[Exercise requirements]
If a line in the data contains "Windows", copy it out.

[Provided records]

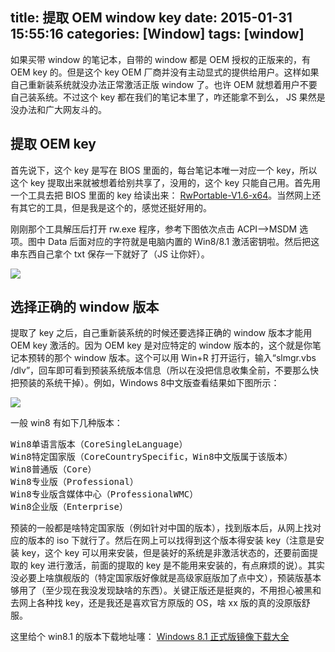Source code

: title: 提取 OEM window key
date: 2015-01-31 15:55:16
categories: [Window]
tags: [window]
---

如果买带 window 的笔记本，自带的 window 都是 OEM 授权的正版来的，有 OEM key 的。但是这个 key OEM 厂商并没有主动显式的提供给用户。这样如果自己重新装系统就没办法正常激活正版 window 了。也许 OEM 就想着用户不要自己装系统。不过这个 key 都在我们的笔记本里了，咋还能拿不到么， JS 果然是没办法和广大网友斗的。

## 提取 OEM key

首先说下，这个 key 是写在 BIOS 里面的，每台笔记本唯一对应一个 key，所以这个 key 提取出来就被想着给别共享了，没用的，这个 key 只能自己用。首先用一个工具去把 BIOS 里面的 key 给读出来： [RwPortable-V1.6-x64](http://pan.baidu.com/s/1sjLNbDr "RwPortable-V1.6-x64")。当然网上还有其它的工具，但是我是这个的，感觉还挺好用的。

刚刚那个工具解压后打开 rw.exe 程序，参考下图依次点击 ACPI-->MSDM 选项。图中 Data 后面对应的字符就是电脑内置的 Win8/8.1 激活密钥啦。然后把这串东西自己拿个 txt 保存一下就好了（JS 让你奸）。

![](http://7u2hy4.com1.z0.glb.clouddn.com/window/dump-OEM-key/1.jpeg)

## 选择正确的 window 版本

提取了 key 之后，自己重新装系统的时候还要选择正确的 window 版本才能用 OEM key 激活的。因为 OEM key 是对应特定的 window 版本的，这个就是你笔记本预转的那个 window 版本。这个可以用 Win+R 打开运行，输入“slmgr.vbs /dlv”，回车即可看到预装系统版本信息（所以在没把信息收集全前，不要那么快把预装的系统干掉）。例如，Windows 8中文版查看结果如下图所示：

![](http://7u2hy4.com1.z0.glb.clouddn.com/window/dump-OEM-key/2.jpeg)

一般 win8 有如下几种版本：

<pre config="brush:bash;toolbar:false;">
Win8单语言版本（CoreSingleLanguage）
Win8特定国家版（CoreCountrySpecific，Win8中文版属于该版本）
Win8普通版（Core）
Win8专业版（Professional）
Win8专业版含媒体中心（ProfessionalWMC）
Win8企业版（Enterprise）
</pre>

预装的一般都是啥特定国家版（例如针对中国的版本），找到版本后，从网上找对应的版本的 iso 下就行了。然后在网上可以找得到这个版本得安装 key（注意是安装 key，这个 key 可以用来安装，但是装好的系统是非激活状态的，还要前面提取的 key 进行激活，前面的提取的 key 是不能用来安装的，有点麻烦的说）。其实没必要上啥旗舰版的（特定国家版好像就是高级家庭版加了点中文），预装版基本够用了（至少现在我没发现缺啥的东西）。关键正版还是挺爽的，不用担心被黑和去网上各种找 key，还是我还是喜欢官方原版的 OS，啥 xx 版的真的没原版舒服。

这里给个 win8.1 的版本下载地址噻： [Windows 8.1 正式版镜像下载大全](http://www.iruanmi.com/windows-8-1-rtm-iso-download/ "Windows 8.1 正式版镜像下载大全")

[Finished task]
提取了 key 之后，自己重新装系统的时候还要选择正确的 window 版本才能用 OEM key 激活的。因为 OEM key 是对应特定的 window 版本的，这个就是你笔记本预转的那个 window 版本。这个可以用 Win+R 打开运行，输入“slmgr.vbs /dlv”，回车即可看到预装系统版本信息（所以在没把信息收集全前，不要那么快把预装的系统干掉）。例如，Windows 8中文版查看结果如下图所示：
这里给个 win8.1 的版本下载地址噻： [Windows 8.1 正式版镜像下载大全](http://www.iruanmi.com/windows-8-1-rtm-iso-download/ "Windows 8.1 正式版镜像下载大全")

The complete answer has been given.